Report the count, and only the count, of lines in the records that include the word "betrayer".

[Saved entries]
▽

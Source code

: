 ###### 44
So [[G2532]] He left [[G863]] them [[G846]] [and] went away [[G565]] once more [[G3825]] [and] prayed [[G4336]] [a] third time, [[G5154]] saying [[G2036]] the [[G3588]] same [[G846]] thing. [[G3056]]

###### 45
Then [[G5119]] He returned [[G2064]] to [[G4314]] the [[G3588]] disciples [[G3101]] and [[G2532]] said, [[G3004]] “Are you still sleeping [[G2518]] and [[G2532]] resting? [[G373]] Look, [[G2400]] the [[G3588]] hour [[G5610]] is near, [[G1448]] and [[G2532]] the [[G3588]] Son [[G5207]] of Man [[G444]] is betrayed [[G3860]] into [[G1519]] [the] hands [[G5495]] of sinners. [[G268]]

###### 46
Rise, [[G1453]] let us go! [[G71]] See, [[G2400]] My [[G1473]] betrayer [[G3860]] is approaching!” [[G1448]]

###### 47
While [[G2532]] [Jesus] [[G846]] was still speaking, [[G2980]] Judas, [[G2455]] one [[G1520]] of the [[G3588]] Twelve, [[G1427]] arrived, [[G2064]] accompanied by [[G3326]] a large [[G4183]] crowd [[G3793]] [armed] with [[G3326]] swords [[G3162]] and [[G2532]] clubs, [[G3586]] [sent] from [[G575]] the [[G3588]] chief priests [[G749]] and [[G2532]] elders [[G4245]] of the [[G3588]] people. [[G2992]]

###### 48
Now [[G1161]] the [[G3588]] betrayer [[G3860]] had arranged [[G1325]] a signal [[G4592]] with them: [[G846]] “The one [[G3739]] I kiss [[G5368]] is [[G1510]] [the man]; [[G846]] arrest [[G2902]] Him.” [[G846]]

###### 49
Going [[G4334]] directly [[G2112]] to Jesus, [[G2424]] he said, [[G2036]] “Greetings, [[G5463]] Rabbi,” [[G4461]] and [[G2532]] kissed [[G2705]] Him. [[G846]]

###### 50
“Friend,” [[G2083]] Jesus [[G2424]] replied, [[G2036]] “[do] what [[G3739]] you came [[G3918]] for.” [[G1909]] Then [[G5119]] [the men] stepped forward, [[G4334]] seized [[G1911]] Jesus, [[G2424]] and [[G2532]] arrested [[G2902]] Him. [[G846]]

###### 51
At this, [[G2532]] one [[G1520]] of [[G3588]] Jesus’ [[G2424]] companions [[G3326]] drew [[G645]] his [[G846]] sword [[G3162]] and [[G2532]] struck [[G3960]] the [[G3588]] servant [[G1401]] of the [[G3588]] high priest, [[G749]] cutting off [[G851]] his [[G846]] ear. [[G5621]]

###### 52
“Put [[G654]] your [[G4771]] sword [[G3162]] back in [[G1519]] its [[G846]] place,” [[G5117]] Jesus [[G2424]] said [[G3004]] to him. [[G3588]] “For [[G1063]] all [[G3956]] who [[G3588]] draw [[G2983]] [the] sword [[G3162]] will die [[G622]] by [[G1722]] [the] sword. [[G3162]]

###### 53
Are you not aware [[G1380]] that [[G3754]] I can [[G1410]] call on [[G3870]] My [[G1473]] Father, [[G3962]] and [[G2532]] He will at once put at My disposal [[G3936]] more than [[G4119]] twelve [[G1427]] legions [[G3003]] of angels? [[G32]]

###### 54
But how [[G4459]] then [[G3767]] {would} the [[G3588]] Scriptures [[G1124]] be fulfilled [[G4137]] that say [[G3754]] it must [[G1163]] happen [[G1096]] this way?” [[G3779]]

△

- Answer to this exercise:
2